SOURCE MATERIAL:
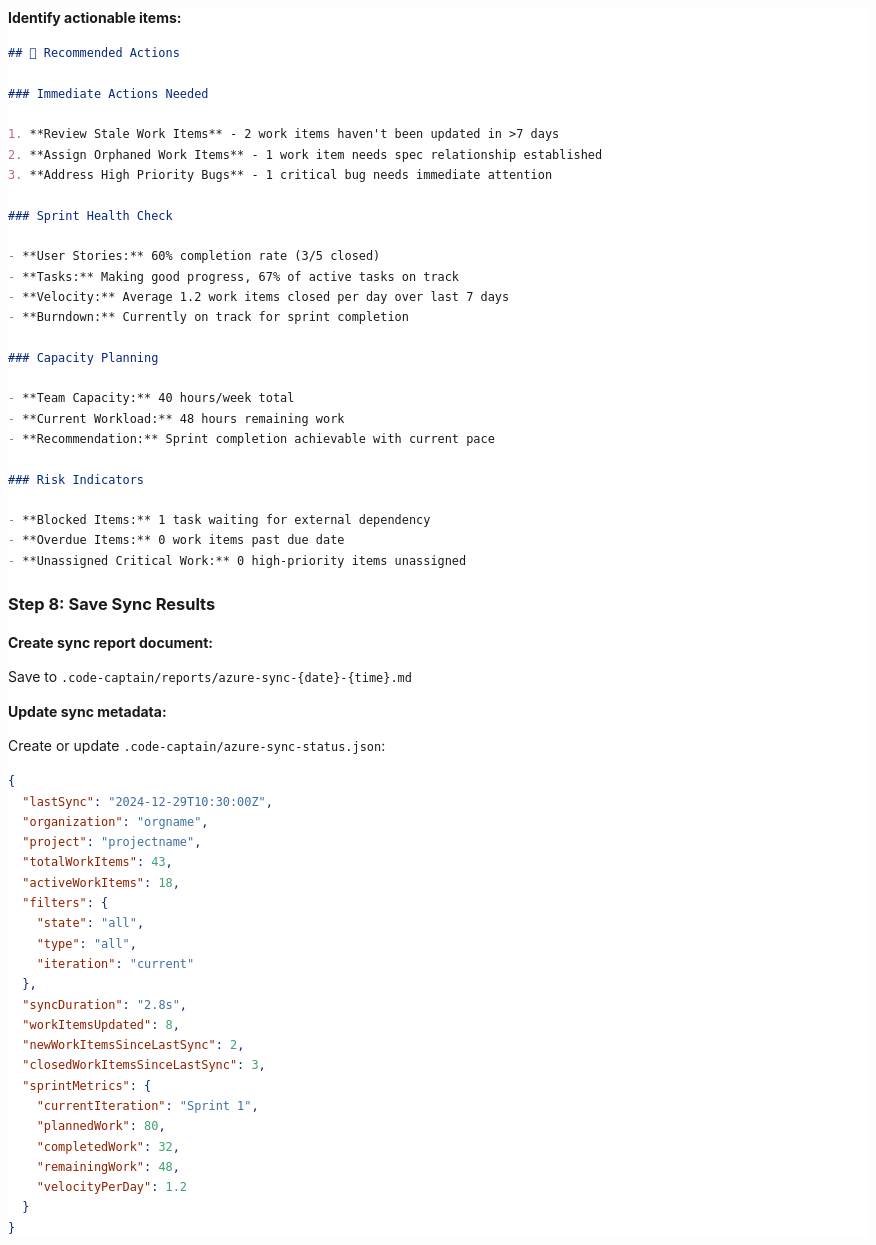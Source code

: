 **Identify actionable items:**

```markdown
## 🎯 Recommended Actions

### Immediate Actions Needed

1. **Review Stale Work Items** - 2 work items haven't been updated in >7 days
2. **Assign Orphaned Work Items** - 1 work item needs spec relationship established
3. **Address High Priority Bugs** - 1 critical bug needs immediate attention

### Sprint Health Check

- **User Stories:** 60% completion rate (3/5 closed)
- **Tasks:** Making good progress, 67% of active tasks on track
- **Velocity:** Average 1.2 work items closed per day over last 7 days
- **Burndown:** Currently on track for sprint completion

### Capacity Planning

- **Team Capacity:** 40 hours/week total
- **Current Workload:** 48 hours remaining work
- **Recommendation:** Sprint completion achievable with current pace

### Risk Indicators

- **Blocked Items:** 1 task waiting for external dependency
- **Overdue Items:** 0 work items past due date
- **Unassigned Critical Work:** 0 high-priority items unassigned
```

### Step 8: Save Sync Results

**Create sync report document:**

Save to `.code-captain/reports/azure-sync-{date}-{time}.md`

**Update sync metadata:**

Create or update `.code-captain/azure-sync-status.json`:

```json
{
  "lastSync": "2024-12-29T10:30:00Z",
  "organization": "orgname",
  "project": "projectname",
  "totalWorkItems": 43,
  "activeWorkItems": 18,
  "filters": {
    "state": "all",
    "type": "all",
    "iteration": "current"
  },
  "syncDuration": "2.8s",
  "workItemsUpdated": 8,
  "newWorkItemsSinceLastSync": 2,
  "closedWorkItemsSinceLastSync": 3,
  "sprintMetrics": {
    "currentIteration": "Sprint 1",
    "plannedWork": 80,
    "completedWork": 32,
    "remainingWork": 48,
    "velocityPerDay": 1.2
  }
}
```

THE TASK: Throughout the data above, copy all lines where the word "azure" is found.

OUTPUT OF THE TASK:
Save to `.code-captain/reports/azure-sync-{date}-{time}.md`
Create or update `.code-captain/azure-sync-status.json`:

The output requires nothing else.